If a white towel had been handy as I screened the punishingly long and dreadful “Kingsman: The Golden Circle,” I would have thrown it at the screen and made a wish:

Please make it stop.

Please stop with one Academy Award winner after another playing cartoonish and cardboard characters sporting wigs and costumes that look like they were retrieved from a back closet of the “Saturday Night Live” prop department as they spout ridiculous and often painfully unfunny dialogue.

Please stop with the trying-way-too-hard pop culture references.

Please stop with the stylized, slow-mo, cheerfully violent car chases and shootouts and hand-to-hand combat sequences.

Please stop with the scatological humor and the broad stereotypes about American country bumpkins and the casual sexism and the tired James Bond satire and the dopey names for characters and the arbitrary plot twists and the insanely implausible reveals about certain characters.

Also, it’s surely just a coincidence and one can’t blame the filmmakers for not knowing what everyone else is up to — but this is the THIRD action movie this year to feature John Denver’s “Annie’s Song,” the third movie this year to incorporate Denver’s “Take Me Home, Country Roads,” and the second movie in the last two months to have Channing Tatum in the cast AND have a pivotal scene in which a character sings that latter tune.

That’s just weird!

Even the quieter, let’s-take-a-breath scenes in “The Golden Circle” are irritating.

At one point, quite deep in a film with a massively bloated running time of 2 hours and 21 minutes, two main characters agree to share a martini, “for old time’s sake.”

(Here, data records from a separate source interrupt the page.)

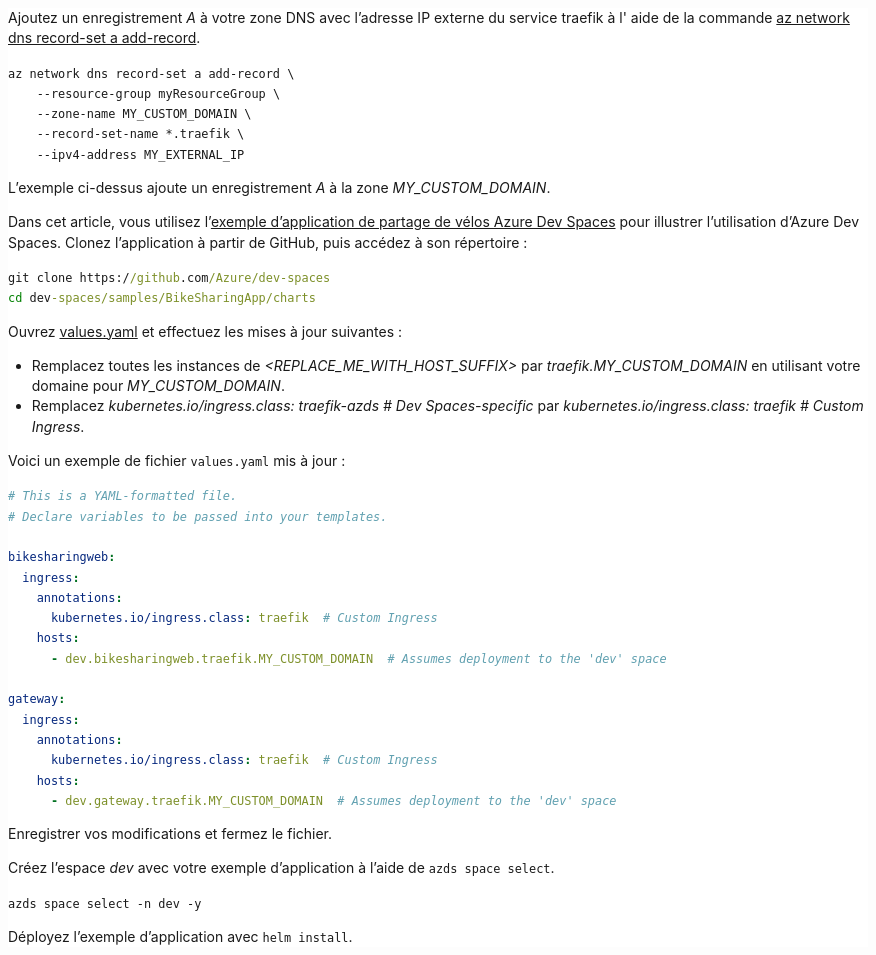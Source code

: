 Ajoutez un enregistrement *A* à votre zone DNS avec l’adresse IP externe du service traefik à l' aide de la commande [az network dns record-set a add-record][az-network-dns-record-set-a-add-record].

```azurecli
az network dns record-set a add-record \
    --resource-group myResourceGroup \
    --zone-name MY_CUSTOM_DOMAIN \
    --record-set-name *.traefik \
    --ipv4-address MY_EXTERNAL_IP
```

L’exemple ci-dessus ajoute un enregistrement *A* à la zone *MY_CUSTOM_DOMAIN*.

Dans cet article, vous utilisez l’[exemple d’application de partage de vélos Azure Dev Spaces](https://github.com/Azure/dev-spaces/tree/master/samples/BikeSharingApp) pour illustrer l’utilisation d’Azure Dev Spaces. Clonez l’application à partir de GitHub, puis accédez à son répertoire :

```cmd
git clone https://github.com/Azure/dev-spaces
cd dev-spaces/samples/BikeSharingApp/charts
```

Ouvrez [values.yaml][values-yaml] et effectuez les mises à jour suivantes :
* Remplacez toutes les instances de *<REPLACE_ME_WITH_HOST_SUFFIX>* par *traefik.MY_CUSTOM_DOMAIN* en utilisant votre domaine pour *MY_CUSTOM_DOMAIN*. 
* Remplacez *kubernetes.io/ingress.class: traefik-azds  # Dev Spaces-specific* par *kubernetes.io/ingress.class: traefik  # Custom Ingress*. 

Voici un exemple de fichier `values.yaml` mis à jour :

```yaml
# This is a YAML-formatted file.
# Declare variables to be passed into your templates.

bikesharingweb:
  ingress:
    annotations:
      kubernetes.io/ingress.class: traefik  # Custom Ingress
    hosts:
      - dev.bikesharingweb.traefik.MY_CUSTOM_DOMAIN  # Assumes deployment to the 'dev' space

gateway:
  ingress:
    annotations:
      kubernetes.io/ingress.class: traefik  # Custom Ingress
    hosts:
      - dev.gateway.traefik.MY_CUSTOM_DOMAIN  # Assumes deployment to the 'dev' space
```

Enregistrer vos modifications et fermez le fichier.

Créez l’espace *dev* avec votre exemple d’application à l’aide de `azds space select`.

```console
azds space select -n dev -y
```

Déployez l’exemple d’application avec `helm install`.


[az-cli]: /cli/azure/install-azure-cli?view=azure-cli-latest
[az-aks-get-credentials]: /cli/azure/aks?view=azure-cli-latest#az-aks-get-credentials
[az-network-dns-record-set-a-add-record]: /cli/azure/network/dns/record-set/a?view=azure-cli-latest#az-network-dns-record-set-a-add-record
[az-network-dns-record-set-a-remove-record]: /cli/azure/network/dns/record-set/a?view=azure-cli-latest#az-network-dns-record-set-a-remove-record
[custom-domain]: ../../app-service/manage-custom-dns-buy-domain.md#buy-the-domain
[dns-zone]: ../../dns/dns-getstarted-cli.md
[azds-yaml]: https://github.com/Azure/dev-spaces/blob/master/samples/BikeSharingApp/BikeSharingWeb/azds.yaml
[azure-account-create]: https://azure.microsoft.com/free
[cert-manager]: https://cert-manager.io/
[helm-installed]: https://helm.sh/docs/intro/install/
[helm-stable-repo]: https://helm.sh/docs/intro/quickstart/#initialize-a-helm-chart-repository
[helpers-js]: https://github.com/Azure/dev-spaces/blob/master/samples/BikeSharingApp/BikeSharingWeb/lib/helpers.js#L7
[kubectl]: https://kubernetes.io/docs/user-guide/kubectl/
[kubectl-get]: https://kubernetes.io/docs/reference/generated/kubectl/kubectl-commands#get
[letsencrypt-staging-issuer]: https://cert-manager.io/docs/configuration/acme/#creating-a-basic-acme-issuer
[package-json]: https://github.com/Azure/dev-spaces/blob/master/samples/BikeSharingApp/BikeSharingWeb/package.json
[values-yaml]: https://github.com/Azure/dev-spaces/blob/master/samples/BikeSharingApp/charts/values.yaml
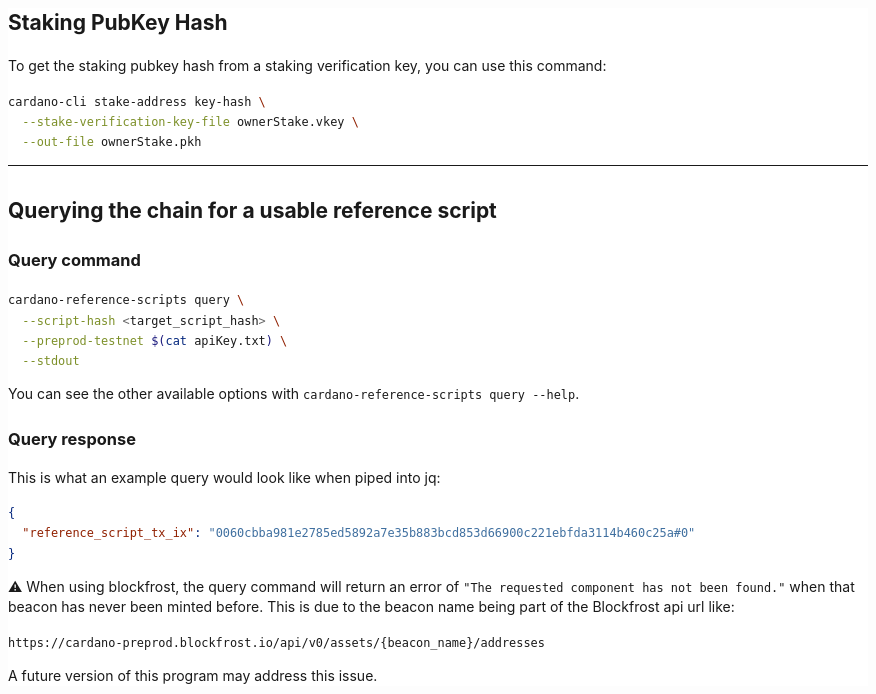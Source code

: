 ## Staking PubKey Hash
To get the staking pubkey hash from a staking verification key, you can use this command:

``` Bash
cardano-cli stake-address key-hash \
  --stake-verification-key-file ownerStake.vkey \
  --out-file ownerStake.pkh
```

---
## Querying the chain for a usable reference script
### Query command
``` Bash
cardano-reference-scripts query \
  --script-hash <target_script_hash> \
  --preprod-testnet $(cat apiKey.txt) \
  --stdout
```

You can see the other available options with `cardano-reference-scripts query --help`.

### Query response
This is what an example query would look like when piped into jq:
``` JSON
{
  "reference_script_tx_ix": "0060cbba981e2785ed5892a7e35b883bcd853d66900c221ebfda3114b460c25a#0"
}
```

:warning: When using blockfrost, the query command will return an error of `"The requested component has not been found."` when that beacon has never been minted before. This is due to the beacon name being part of the Blockfrost api url like:

``` Url
https://cardano-preprod.blockfrost.io/api/v0/assets/{beacon_name}/addresses
```

A future version of this program may address this issue.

One guy makes the drink. In real time. The other guy waits for him to finish. They talk about nothing. They sip their martinis. The conversation continues to go nowhere, until a third character arrives (mercifully, for our sake) and for all intents and purposes announces it’s time to return to the movie.

How is that NOT a deleted scene? It’s not even worthy of inclusion on some future home video release with “bonus footage of previously unreleased material.”

I was a big fan of “Kingsman: The Secret Service” (2014) director Matthew Vaughn’s outlandish (and yes, sometimes quite offensive) adaptation of the popular British action comic book series about an ultra-secret society of agents. It was cheeky. It was crazy. It was cool.

Vaughn returns for the sequel, and within the first 10 minutes he makes it clear “Golden Circle” is going to be bigger and louder than the original. We get a mad and violent (and heavy on the CGI) chase scene set to the tune of Prince’s “Let Go Crazy” — and when it finally comes to an end, there’s about a 30-second pause before we get ANOTHER ambitious and over-the-top chase sequence.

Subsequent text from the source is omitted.